Эндрю был счастлив очутиться в стеенбергской средней школе вместе с Эйбом и Альтманом. Последний преподавал в младших классах и был вполне доволен своей новой должностью ассистента учителя младших классов. М-р Ягер оказался отличным человеком, отзывчивым, тактичным и не очень дотошным. Если у него и был какой-нибудь недостаток, то это излишняя набожность. Иногда на общих молебнах он читал молитву более получаса, обращаясь к ученикам и к богу на обоих государственных языках страны — на английском и африкаанс. И все же это было бесконечно лучше, чем ван Блерк и Тирвлай. Жизнь потекла приятно и размеренно. После общего молебна — урок закона божьего и еще три урока. Потом большой перерыв на обед, снова три урока — и вместе с Эйбом домой. Чаще всего их подбрасывал на машине Де Ягер, живший недалеко от Солт-ривер, а иногда они ехали на поезде от Стеенберга до Кейптауна и оттуда на автобусе в Уолмер-Эстейт.

Поездка на поезде, в общем-то, была утомительной, и они обычно коротали время за чтением книг и газет. Но однажды произошло событие, которое внесло разнообразие в эти скучные поездки.

Был один из тех великолепных, напоенных ароматом теплых дней, которые случаются в южных предместьях Кейптауна в сентябре, задолго до рождественской жары, когда люди быстро устают и легко раздражаются. Де Ягер предупредил Эндрю и Эйба, что задержится в школе, а это означало, что им придется добираться на поезде.

В железнодорожной кассе, как обычно, было два окошка — одно для белых, другое для цветных, о чем красноречиво свидетельствовала висевшая над ним табличка с надписью «Только для неевропейцев». Окно для цветных, обращенное на юго-восток, было у самого полотна железной дороги, а потому открыто копоти, в то время как окошечко с табличкой «Только для белых» выходило в аккуратный, хотя и скромно обставленный зал ожидания. Эйб закатил свои зеленые глаза и с притворным отчаянием сказал:

— Как трудно быть небелым!

— Я не понимаю, почему ты должен жаловаться, — возразил Эндрю. — Если бы ты чуть-чуть постарался, то мог бы свободно сойти за белого.

— Во всем виновата моя мать. Нельзя же винить меня за мои очаровательные веснушки и роскошные светлые кудри.

Друзья встали в очередь к окошку для небелых. За последнее время им неоднократно приходилось слышать от учеников жалобы на нового кассира. По-видимому, ко всем цветным он относился с абсолютным презрением. На железнодорожном расписании на станции кто-то карандашом написал: «О белая горила! Цветным билеты не швыряй, как собакам».

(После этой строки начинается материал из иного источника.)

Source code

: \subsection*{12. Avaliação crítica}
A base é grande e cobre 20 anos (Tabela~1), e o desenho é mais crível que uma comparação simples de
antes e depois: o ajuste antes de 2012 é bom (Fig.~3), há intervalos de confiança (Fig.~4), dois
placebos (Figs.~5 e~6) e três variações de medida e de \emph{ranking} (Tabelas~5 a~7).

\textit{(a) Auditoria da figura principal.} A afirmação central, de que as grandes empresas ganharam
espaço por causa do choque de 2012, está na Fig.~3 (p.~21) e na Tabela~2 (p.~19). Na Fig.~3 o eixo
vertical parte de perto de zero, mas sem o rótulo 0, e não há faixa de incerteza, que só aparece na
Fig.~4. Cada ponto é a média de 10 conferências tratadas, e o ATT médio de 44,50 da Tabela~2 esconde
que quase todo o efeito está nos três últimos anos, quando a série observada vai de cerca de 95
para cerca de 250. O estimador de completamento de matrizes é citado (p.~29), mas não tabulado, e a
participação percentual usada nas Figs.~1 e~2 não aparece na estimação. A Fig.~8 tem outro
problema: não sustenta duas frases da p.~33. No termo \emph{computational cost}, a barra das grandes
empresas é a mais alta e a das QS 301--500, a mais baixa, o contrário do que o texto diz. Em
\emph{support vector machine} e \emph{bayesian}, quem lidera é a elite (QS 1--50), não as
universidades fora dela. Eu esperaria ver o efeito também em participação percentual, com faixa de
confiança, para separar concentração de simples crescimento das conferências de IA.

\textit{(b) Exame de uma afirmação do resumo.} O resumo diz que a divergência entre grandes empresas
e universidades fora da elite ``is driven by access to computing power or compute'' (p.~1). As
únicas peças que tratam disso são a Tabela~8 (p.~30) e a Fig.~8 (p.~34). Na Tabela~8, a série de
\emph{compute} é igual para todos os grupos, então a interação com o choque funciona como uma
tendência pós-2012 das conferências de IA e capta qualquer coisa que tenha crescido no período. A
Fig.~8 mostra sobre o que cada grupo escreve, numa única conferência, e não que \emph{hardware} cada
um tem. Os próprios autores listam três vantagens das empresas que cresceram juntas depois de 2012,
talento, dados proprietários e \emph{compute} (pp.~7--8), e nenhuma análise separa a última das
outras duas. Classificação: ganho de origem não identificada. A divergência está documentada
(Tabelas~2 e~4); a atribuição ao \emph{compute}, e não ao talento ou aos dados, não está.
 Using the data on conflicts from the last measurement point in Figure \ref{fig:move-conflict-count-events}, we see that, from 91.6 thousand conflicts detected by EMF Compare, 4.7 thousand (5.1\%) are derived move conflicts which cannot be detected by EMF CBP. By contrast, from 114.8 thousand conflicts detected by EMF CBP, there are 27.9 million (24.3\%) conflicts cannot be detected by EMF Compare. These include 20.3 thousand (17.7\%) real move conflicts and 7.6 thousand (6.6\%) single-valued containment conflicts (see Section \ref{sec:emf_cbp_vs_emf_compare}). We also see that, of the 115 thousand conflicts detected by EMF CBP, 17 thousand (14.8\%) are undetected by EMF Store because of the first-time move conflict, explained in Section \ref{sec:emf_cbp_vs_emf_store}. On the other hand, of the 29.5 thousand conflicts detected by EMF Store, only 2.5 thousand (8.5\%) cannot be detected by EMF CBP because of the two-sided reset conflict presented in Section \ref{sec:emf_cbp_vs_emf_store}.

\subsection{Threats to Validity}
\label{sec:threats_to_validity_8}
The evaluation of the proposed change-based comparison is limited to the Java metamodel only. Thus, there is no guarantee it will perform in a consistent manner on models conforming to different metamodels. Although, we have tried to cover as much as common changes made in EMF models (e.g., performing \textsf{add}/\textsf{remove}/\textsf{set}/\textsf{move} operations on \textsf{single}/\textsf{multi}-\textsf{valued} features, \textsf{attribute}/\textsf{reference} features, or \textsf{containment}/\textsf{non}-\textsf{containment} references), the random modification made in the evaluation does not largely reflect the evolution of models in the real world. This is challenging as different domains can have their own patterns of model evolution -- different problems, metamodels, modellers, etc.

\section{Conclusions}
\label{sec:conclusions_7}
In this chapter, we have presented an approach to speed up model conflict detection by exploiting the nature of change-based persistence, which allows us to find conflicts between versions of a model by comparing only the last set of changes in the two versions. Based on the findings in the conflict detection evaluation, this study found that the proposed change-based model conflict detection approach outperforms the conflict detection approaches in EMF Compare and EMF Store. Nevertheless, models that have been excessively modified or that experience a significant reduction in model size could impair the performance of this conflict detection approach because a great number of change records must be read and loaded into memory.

— Я не в восторге от стиля, хотя разделяю чувства автора этой надписи, — смеясь, заметил Эйб.

— Творение какого-то безвестного Мильтона, — пошутил Эндрю. — Очевидно, это очень свободный стих.

— Написание чудовищное. Только ученик из десятого «Б» мог написать так слово «горилла».

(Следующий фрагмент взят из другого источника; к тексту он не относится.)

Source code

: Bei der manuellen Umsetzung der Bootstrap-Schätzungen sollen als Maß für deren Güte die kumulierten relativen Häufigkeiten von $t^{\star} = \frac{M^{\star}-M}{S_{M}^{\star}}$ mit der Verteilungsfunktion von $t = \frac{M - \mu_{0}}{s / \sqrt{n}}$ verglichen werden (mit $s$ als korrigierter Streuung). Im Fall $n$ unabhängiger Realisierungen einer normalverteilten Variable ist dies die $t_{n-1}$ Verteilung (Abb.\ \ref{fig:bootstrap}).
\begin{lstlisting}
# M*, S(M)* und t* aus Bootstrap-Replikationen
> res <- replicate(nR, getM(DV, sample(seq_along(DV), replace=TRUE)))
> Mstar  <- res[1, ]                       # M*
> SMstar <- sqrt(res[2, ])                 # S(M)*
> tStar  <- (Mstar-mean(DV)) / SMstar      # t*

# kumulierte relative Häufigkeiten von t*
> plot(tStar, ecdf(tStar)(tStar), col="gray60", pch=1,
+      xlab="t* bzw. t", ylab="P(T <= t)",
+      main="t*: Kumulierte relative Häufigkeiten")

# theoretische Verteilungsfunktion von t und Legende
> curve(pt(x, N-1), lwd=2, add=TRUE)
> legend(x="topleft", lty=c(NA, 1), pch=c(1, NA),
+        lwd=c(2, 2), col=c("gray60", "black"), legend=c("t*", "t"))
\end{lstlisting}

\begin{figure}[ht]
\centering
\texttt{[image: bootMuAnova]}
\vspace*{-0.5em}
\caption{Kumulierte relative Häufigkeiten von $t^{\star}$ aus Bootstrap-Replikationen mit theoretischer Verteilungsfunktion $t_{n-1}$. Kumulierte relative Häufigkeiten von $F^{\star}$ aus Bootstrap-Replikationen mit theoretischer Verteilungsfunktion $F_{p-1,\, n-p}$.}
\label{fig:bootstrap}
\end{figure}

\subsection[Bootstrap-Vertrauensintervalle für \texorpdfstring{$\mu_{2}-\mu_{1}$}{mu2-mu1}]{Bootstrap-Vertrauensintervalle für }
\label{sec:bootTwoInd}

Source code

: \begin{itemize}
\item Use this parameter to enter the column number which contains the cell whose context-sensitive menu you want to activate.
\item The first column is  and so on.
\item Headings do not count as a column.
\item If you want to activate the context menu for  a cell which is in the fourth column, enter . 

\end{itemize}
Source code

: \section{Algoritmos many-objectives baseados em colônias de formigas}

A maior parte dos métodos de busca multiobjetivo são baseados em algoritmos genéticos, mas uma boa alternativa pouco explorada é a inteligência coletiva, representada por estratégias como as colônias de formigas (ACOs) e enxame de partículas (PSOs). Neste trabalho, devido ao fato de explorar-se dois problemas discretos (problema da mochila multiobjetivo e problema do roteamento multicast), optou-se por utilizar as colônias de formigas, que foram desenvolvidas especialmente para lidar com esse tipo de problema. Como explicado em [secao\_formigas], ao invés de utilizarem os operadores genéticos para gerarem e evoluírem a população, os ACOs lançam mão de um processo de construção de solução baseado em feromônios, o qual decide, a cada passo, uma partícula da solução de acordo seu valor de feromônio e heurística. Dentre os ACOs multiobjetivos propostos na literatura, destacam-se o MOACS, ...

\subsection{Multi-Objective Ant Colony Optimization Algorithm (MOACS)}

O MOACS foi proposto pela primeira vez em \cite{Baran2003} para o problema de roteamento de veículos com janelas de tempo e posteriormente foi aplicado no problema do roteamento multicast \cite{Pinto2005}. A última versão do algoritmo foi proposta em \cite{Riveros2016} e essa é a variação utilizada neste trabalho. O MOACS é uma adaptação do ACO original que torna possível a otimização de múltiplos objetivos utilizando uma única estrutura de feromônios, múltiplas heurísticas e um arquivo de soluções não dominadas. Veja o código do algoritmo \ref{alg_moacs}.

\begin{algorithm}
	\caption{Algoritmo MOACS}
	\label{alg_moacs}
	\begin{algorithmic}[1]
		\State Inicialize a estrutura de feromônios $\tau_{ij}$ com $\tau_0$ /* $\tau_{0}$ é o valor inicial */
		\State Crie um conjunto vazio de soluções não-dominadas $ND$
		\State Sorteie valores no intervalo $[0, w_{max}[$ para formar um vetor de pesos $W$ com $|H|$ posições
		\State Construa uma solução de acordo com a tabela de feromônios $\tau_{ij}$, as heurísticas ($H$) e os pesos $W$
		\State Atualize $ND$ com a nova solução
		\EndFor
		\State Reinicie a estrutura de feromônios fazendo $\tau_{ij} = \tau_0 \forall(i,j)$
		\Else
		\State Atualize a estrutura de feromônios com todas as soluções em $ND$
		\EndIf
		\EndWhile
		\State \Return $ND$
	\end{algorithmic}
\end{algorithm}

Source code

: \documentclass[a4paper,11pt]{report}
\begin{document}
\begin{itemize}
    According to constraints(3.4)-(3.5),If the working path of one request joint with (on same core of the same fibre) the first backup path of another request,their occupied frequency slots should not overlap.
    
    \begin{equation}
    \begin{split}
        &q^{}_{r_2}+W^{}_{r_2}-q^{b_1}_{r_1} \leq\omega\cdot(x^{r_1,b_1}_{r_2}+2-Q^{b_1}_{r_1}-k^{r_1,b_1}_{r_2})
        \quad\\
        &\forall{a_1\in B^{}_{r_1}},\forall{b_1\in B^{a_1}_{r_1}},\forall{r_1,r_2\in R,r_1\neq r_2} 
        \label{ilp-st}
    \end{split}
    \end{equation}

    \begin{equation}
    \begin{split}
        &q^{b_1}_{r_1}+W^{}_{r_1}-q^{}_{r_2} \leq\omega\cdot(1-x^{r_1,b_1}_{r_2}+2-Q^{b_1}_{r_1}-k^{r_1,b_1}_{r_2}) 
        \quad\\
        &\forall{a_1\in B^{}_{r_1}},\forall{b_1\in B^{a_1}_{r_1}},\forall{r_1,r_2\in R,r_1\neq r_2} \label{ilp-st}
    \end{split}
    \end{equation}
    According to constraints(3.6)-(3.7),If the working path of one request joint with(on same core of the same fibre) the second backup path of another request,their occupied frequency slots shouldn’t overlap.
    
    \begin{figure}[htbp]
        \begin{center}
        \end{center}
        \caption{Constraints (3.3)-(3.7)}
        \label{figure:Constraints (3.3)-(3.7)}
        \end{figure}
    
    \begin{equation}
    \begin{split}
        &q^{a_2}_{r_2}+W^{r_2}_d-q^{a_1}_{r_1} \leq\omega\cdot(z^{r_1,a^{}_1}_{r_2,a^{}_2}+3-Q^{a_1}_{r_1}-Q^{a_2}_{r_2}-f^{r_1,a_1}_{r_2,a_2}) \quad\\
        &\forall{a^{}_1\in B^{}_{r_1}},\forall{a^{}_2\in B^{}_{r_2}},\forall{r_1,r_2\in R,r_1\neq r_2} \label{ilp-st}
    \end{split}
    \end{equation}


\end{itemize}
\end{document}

— Ну ладно, не могут же все ученики третьеразрядной средней школы в совершенстве владеть английским языком.

— Тем хуже для учеников.

— Наверно, на эту обезьяну в кассе поступает немало жалоб.

— Да, наверно. Сначала обслуживает белых, а потом уже не спеша выдает билеты нам, черным.

— Откуда эта начальственная спесь?

Очередь двигалась очень медленно.

— На днях я слышал, как он поносил одного нашего старшеклассника.

— Я бы на твоем месте не удивлялся. Ведь это как-никак Южная Африка, а люди, подобные этому кассиру, представляют собой рабочую аристократию.

— Из числа белых?

— Нет, я имею в виду вообще всех.

Тем временем подошла очередь Эйба. Кассир был грузный человек с землистым лицом и щеголеватыми усами а-ля Гроучо Маркс[Гроучо Маркс (род. в 1895 г.) — популярный актер мюзик-холла.]. Неизвестный бард был прав. В его внешности было что-то типично обезьянье.